(Dataset entries Opens)

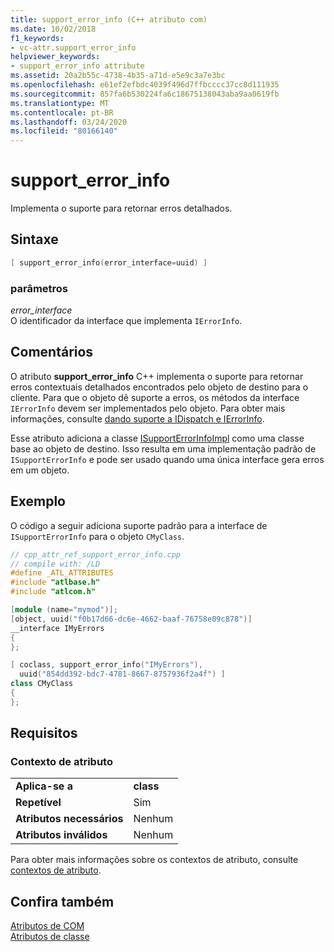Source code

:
 ```yaml
---
title: support_error_info (C++ atributo com)
ms.date: 10/02/2018
f1_keywords:
- vc-attr.support_error_info
helpviewer_keywords:
- support_error_info attribute
ms.assetid: 20a2b55c-4738-4b35-a71d-e5e9c3a7e3bc
ms.openlocfilehash: e61ef2efbdc4039f496d7ffbcccc37cc8d111935
ms.sourcegitcommit: 857fa6b530224fa6c18675138043aba9aa0619fb
ms.translationtype: MT
ms.contentlocale: pt-BR
ms.lasthandoff: 03/24/2020
ms.locfileid: "80166140"
---
```

# <a name="support_error_info"></a>support_error_info

Implementa o suporte para retornar erros detalhados.

## <a name="syntax"></a>Sintaxe

```cpp
[ support_error_info(error_interface=uuid) ]
```

### <a name="parameters"></a>parâmetros

*error_interface*<br/>
O identificador da interface que implementa `IErrorInfo`.

## <a name="remarks"></a>Comentários

O atributo **support_error_info** C++ implementa o suporte para retornar erros contextuais detalhados encontrados pelo objeto de destino para o cliente. Para que o objeto dê suporte a erros, os métodos da interface `IErrorInfo` devem ser implementados pelo objeto. Para obter mais informações, consulte [dando suporte a IDispatch e IErrorInfo](../../atl/supporting-idispatch-and-ierrorinfo.md).

Esse atributo adiciona a classe [ISupportErrorInfoImpl](../../atl/reference/isupporterrorinfoimpl-class.md) como uma classe base ao objeto de destino. Isso resulta em uma implementação padrão de `ISupportErrorInfo` e pode ser usado quando uma única interface gera erros em um objeto.

## <a name="example"></a>Exemplo

O código a seguir adiciona suporte padrão para a interface de `ISupportErrorInfo` para o objeto `CMyClass`.

```cpp
// cpp_attr_ref_support_error_info.cpp
// compile with: /LD
#define _ATL_ATTRIBUTES
#include "atlbase.h"
#include "atlcom.h"

[module (name="mymod")];
[object, uuid("f0b17d66-dc6e-4662-baaf-76758e09c878")]
__interface IMyErrors
{
};

[ coclass, support_error_info("IMyErrors"),
  uuid("854dd392-bdc7-4781-8667-8757936f2a4f") ]
class CMyClass
{
};
```

## <a name="requirements"></a>Requisitos

### <a name="attribute-context"></a>Contexto de atributo

|||
|-|-|
|**Aplica-se a**|**class**|
|**Repetível**|Sim|
|**Atributos necessários**|Nenhum|
|**Atributos inválidos**|Nenhum|

Para obter mais informações sobre os contextos de atributo, consulte [contextos de atributo](cpp-attributes-com-net.md#contexts).

## <a name="see-also"></a>Confira também

[Atributos de COM](com-attributes.md)<br/>
[Atributos de classe](class-attributes.md)
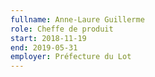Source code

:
 ```yaml
---
fullname: Anne-Laure Guillerme
role: Cheffe de produit
start: 2018-11-19
end: 2019-05-31
employer: Préfecture du Lot
---
```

(Dataset entries Closes)

Among the lines above, list those that contain the word "ISupportErrorInfo".

→ Reply:
Esse atributo adiciona a classe [ISupportErrorInfoImpl](../../atl/reference/isupporterrorinfoimpl-class.md) como uma classe base ao objeto de destino. Isso resulta em uma implementação padrão de `ISupportErrorInfo` e pode ser usado quando uma única interface gera erros em um objeto.
O código a seguir adiciona suporte padrão para a interface de `ISupportErrorInfo` para o objeto `CMyClass`.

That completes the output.